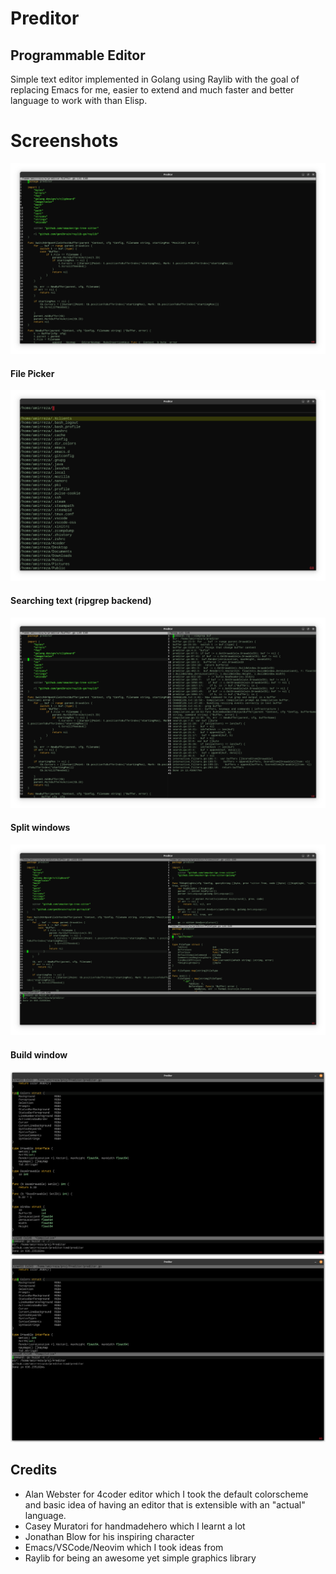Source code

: # Preditor
## Programmable Editor
Simple text editor implemented in Golang using Raylib with the goal of replacing Emacs for me, easier to extend and much faster and better language to work with than Elisp.

# Screenshots
![Main](assets/main.png)
#### File Picker
![Main](assets/file-picker.png)
#### Searching text (ripgrep backend)
![Main](assets/search-grep.png)
#### Split windows
![Main](assets/split-windows.png)
#### Build window
![Main](assets/build-window.png)
![Main](assets/build-window-max.png)

## Credits
- Alan Webster for 4coder editor which I took the default colorscheme and basic idea of having an editor that is extensible with an "actual" language.
- Casey Muratori for handmadehero which I learnt a lot
- Jonathan Blow for his inspiring character
- Emacs/VSCode/Neovim which I took ideas from
- Raylib for being an awesome yet simple graphics library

════════════════════

Transcribe the listing word for word, but keep its pictures out of the copy.

Source code

: # Preditor
## Programmable Editor
Simple text editor implemented in Golang using Raylib with the goal of replacing Emacs for me, easier to extend and much faster and better language to work with than Elisp.

# Screenshots
![Main](assets/main.png)
#### File Picker
![Main](assets/file-picker.png)
#### Searching text (ripgrep backend)
![Main](assets/search-grep.png)
#### Split windows
![Main](assets/split-windows.png)
#### Build window
![Main](assets/build-window.png)
![Main](assets/build-window-max.png)

## Credits
- Alan Webster for 4coder editor which I took the default colorscheme and basic idea of having an editor that is extensible with an "actual" language.
- Casey Muratori for handmadehero which I learnt a lot
- Jonathan Blow for his inspiring character
- Emacs/VSCode/Neovim which I took ideas from
- Raylib for being an awesome yet simple graphics library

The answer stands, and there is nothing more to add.